Later this month, the Steins and their two sons will move to Altoona to staff that city’s first-ever Chabad center full-time. Since December, the family has volleyed between Pittsburgh and Altoona to run Chabad events in Altoona, but with this move, they will run larger and more comprehensive programming.
“Wherever there are Jews, it’s a good place for a Chabad Center,” said Chana’le Stein.
Based in the Chabad-Lubavitch branch of Orthodox Judaism, Chabad Centers provide Jewish programming and educational opportunities in Jewish communities as well as college campuses, with over 3,000 institutions worldwide.
Altoona’s Jewish community consists of two congregations, Temple Beth Israel and Agudath Achim Congregation. Combined, they have an estimated 200 families.

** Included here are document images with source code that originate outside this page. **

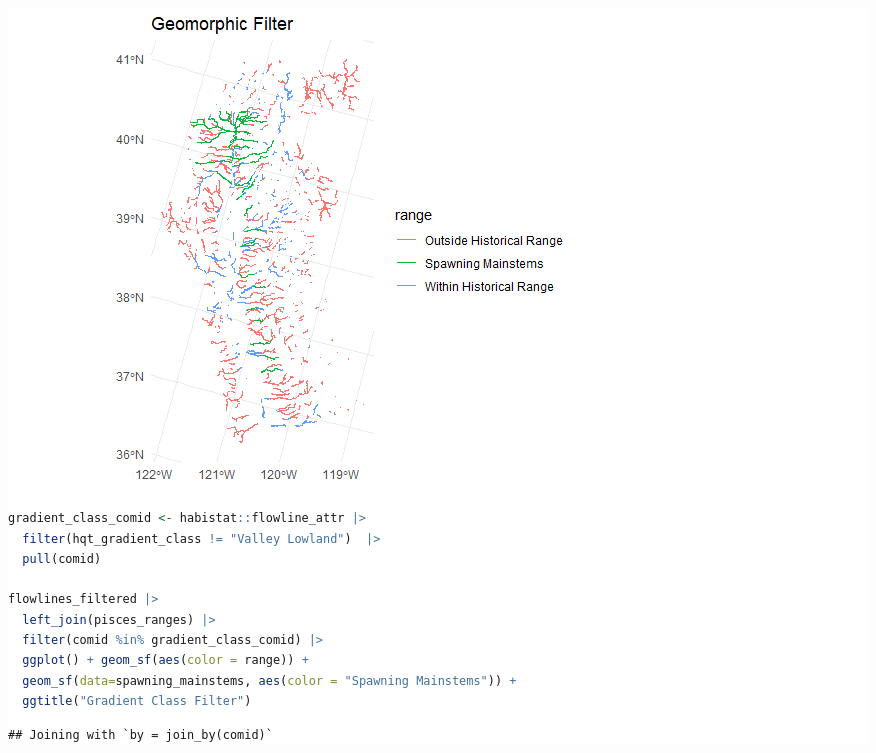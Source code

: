 ![](spawning-expl_files/figure-gfm/geomorph-filter-output-1.png)

``` r
gradient_class_comid <- habistat::flowline_attr |>
  filter(hqt_gradient_class != "Valley Lowland")  |>
  pull(comid)

flowlines_filtered |>
  left_join(pisces_ranges) |>
  filter(comid %in% gradient_class_comid) |>
  ggplot() + geom_sf(aes(color = range)) + 
  geom_sf(data=spawning_mainstems, aes(color = "Spawning Mainstems")) +
  ggtitle("Gradient Class Filter")
```

    ## Joining with `by = join_by(comid)`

As Chabad Center’s are not formal houses of worship, often operated through people’s homes, Altoona’s Chabad will augment the Jewish programming already provided at the two synagogues, said Stein.
“We’re not looking to take away from what [the Jewish community] is. We’re looking to enhance what is already there,” she said. “We’re looking for women’s clubs, holiday programs. Nothing that is already there.”
Bill Wallen, the executive director of the Greater Altoona Jewish Federation, said there is only so much the community can do by itself.
“The Altoona Jewish community is very small,” he said. “We can only offer limited programming to our Jewish families, particularly Jewish children.”
Though many Jews across the country grow up as the minorities in their communities, “it’s hard to grow up Jewish in Altoona,” Wallen added. “There are one or two [Jewish children] in their class or grade. The more opportunities they can have for Jewish experience, the better, and any additional Jewish programming is welcoming.”
Hazzan Michael Horwitz, of Agudath Achim Congregation, dismissed the idea that Chabad will compete with the established congregations or take away members.
“There’s a concern that this will conflict, that people will go from here to there,” said Horwitz. “That’s not [the Steins’] intention, nor do I feel it will be a problem.”
As the two Altoona congregations already collaborate on a single Sunday school, the Chabad Center may add especially to the community’s opportunity for educational programming. Wallen said Chabad may also bring Altoona’s growing group of unaffiliated Jews back into Jewish activities.
“It used to be that almost every Jewish family here would affiliate [with a congregation]; it’s not that way anymore,” Wallen said. “With Chabad, you don’t have to join and be a member to participate. Unaffiliated people are usually encouraged to come to a synagogue program, but it is with a congregation. [At Chabad] people may not feel that pressure.”